Stored data entries:
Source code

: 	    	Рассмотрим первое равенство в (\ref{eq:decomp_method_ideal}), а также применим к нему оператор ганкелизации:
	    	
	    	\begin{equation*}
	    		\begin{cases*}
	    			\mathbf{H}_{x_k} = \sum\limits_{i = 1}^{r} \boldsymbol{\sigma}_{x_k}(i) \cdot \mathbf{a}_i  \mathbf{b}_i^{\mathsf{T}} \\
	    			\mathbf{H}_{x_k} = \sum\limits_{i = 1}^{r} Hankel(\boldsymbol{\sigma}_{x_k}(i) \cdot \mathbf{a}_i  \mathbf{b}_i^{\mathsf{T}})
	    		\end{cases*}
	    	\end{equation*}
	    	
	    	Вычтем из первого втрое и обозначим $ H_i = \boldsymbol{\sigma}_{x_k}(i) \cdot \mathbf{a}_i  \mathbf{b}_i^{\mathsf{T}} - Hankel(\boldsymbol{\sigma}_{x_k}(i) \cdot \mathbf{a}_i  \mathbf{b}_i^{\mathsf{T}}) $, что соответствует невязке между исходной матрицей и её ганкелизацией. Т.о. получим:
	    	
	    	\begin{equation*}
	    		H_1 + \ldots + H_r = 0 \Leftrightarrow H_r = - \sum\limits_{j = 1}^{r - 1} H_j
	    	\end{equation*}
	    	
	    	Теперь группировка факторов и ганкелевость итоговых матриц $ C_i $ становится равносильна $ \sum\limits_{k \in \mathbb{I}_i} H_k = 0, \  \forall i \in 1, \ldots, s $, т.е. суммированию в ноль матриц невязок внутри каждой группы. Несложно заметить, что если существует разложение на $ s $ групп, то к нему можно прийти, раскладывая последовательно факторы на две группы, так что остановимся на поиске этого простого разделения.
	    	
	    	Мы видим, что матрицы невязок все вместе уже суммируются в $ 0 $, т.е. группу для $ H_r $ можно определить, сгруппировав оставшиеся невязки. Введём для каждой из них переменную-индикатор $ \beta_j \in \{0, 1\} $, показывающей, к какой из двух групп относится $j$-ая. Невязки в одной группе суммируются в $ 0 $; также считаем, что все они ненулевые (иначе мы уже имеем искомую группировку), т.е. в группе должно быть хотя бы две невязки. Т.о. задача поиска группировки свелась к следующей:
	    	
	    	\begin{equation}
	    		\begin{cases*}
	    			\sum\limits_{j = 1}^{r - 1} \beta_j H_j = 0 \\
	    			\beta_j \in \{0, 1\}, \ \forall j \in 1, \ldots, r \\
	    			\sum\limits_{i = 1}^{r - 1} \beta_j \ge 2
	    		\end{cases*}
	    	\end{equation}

Directions for this task: Set every line of the data down again, word for word.

Response to the task:
Source code

: 	    	Рассмотрим первое равенство в (\ref{eq:decomp_method_ideal}), а также применим к нему оператор ганкелизации:
	    	
	    	\begin{equation*}
	    		\begin{cases*}
	    			\mathbf{H}_{x_k} = \sum\limits_{i = 1}^{r} \boldsymbol{\sigma}_{x_k}(i) \cdot \mathbf{a}_i  \mathbf{b}_i^{\mathsf{T}} \\
	    			\mathbf{H}_{x_k} = \sum\limits_{i = 1}^{r} Hankel(\boldsymbol{\sigma}_{x_k}(i) \cdot \mathbf{a}_i  \mathbf{b}_i^{\mathsf{T}})
	    		\end{cases*}
	    	\end{equation*}
	    	
	    	Вычтем из первого втрое и обозначим $ H_i = \boldsymbol{\sigma}_{x_k}(i) \cdot \mathbf{a}_i  \mathbf{b}_i^{\mathsf{T}} - Hankel(\boldsymbol{\sigma}_{x_k}(i) \cdot \mathbf{a}_i  \mathbf{b}_i^{\mathsf{T}}) $, что соответствует невязке между исходной матрицей и её ганкелизацией. Т.о. получим:
	    	
	    	\begin{equation*}
	    		H_1 + \ldots + H_r = 0 \Leftrightarrow H_r = - \sum\limits_{j = 1}^{r - 1} H_j
	    	\end{equation*}
	    	
	    	Теперь группировка факторов и ганкелевость итоговых матриц $ C_i $ становится равносильна $ \sum\limits_{k \in \mathbb{I}_i} H_k = 0, \  \forall i \in 1, \ldots, s $, т.е. суммированию в ноль матриц невязок внутри каждой группы. Несложно заметить, что если существует разложение на $ s $ групп, то к нему можно прийти, раскладывая последовательно факторы на две группы, так что остановимся на поиске этого простого разделения.
	    	
	    	Мы видим, что матрицы невязок все вместе уже суммируются в $ 0 $, т.е. группу для $ H_r $ можно определить, сгруппировав оставшиеся невязки. Введём для каждой из них переменную-индикатор $ \beta_j \in \{0, 1\} $, показывающей, к какой из двух групп относится $j$-ая. Невязки в одной группе суммируются в $ 0 $; также считаем, что все они ненулевые (иначе мы уже имеем искомую группировку), т.е. в группе должно быть хотя бы две невязки. Т.о. задача поиска группировки свелась к следующей:
	    	
	    	\begin{equation}
	    		\begin{cases*}
	    			\sum\limits_{j = 1}^{r - 1} \beta_j H_j = 0 \\
	    			\beta_j \in \{0, 1\}, \ \forall j \in 1, \ldots, r \\
	    			\sum\limits_{i = 1}^{r - 1} \beta_j \ge 2
	    		\end{cases*}
	    	\end{equation}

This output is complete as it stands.